### Exercise instructions
Below are the records; tally the lines that include "training" and report only the total.
********************
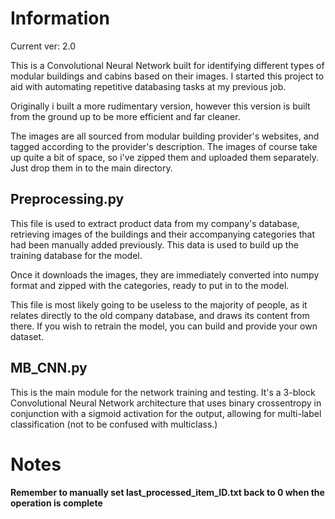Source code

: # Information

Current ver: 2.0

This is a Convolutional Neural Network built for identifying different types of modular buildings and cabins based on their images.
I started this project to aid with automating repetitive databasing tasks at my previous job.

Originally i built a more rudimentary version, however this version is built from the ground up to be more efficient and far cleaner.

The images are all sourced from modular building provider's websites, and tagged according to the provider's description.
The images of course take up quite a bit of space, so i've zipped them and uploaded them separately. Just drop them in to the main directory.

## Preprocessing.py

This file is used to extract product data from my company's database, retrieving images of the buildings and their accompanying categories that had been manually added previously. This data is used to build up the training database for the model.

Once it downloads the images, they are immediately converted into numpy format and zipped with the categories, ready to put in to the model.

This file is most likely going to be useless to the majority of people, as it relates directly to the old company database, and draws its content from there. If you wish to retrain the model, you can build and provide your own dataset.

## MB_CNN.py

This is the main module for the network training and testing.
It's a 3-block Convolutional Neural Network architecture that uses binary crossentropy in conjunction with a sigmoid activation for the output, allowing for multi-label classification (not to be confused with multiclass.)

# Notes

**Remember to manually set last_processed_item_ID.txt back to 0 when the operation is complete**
********************
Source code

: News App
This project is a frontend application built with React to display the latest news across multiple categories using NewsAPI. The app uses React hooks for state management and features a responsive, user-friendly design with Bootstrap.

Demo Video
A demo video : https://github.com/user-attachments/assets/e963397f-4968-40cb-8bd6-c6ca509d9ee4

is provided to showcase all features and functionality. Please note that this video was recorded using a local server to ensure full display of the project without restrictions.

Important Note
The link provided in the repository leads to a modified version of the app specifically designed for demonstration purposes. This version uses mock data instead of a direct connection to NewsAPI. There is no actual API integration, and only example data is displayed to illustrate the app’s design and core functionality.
********************
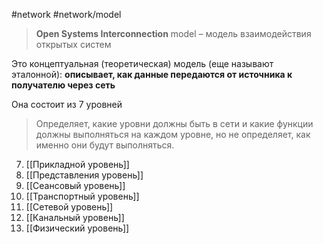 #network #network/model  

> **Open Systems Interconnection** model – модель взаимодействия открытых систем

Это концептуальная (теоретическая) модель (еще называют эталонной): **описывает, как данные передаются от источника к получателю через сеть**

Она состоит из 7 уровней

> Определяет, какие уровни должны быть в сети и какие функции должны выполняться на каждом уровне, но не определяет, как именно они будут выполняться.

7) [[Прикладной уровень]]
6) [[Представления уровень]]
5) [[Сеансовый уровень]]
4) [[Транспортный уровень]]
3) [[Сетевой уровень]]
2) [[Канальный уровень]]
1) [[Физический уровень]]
********************
### Completed task
2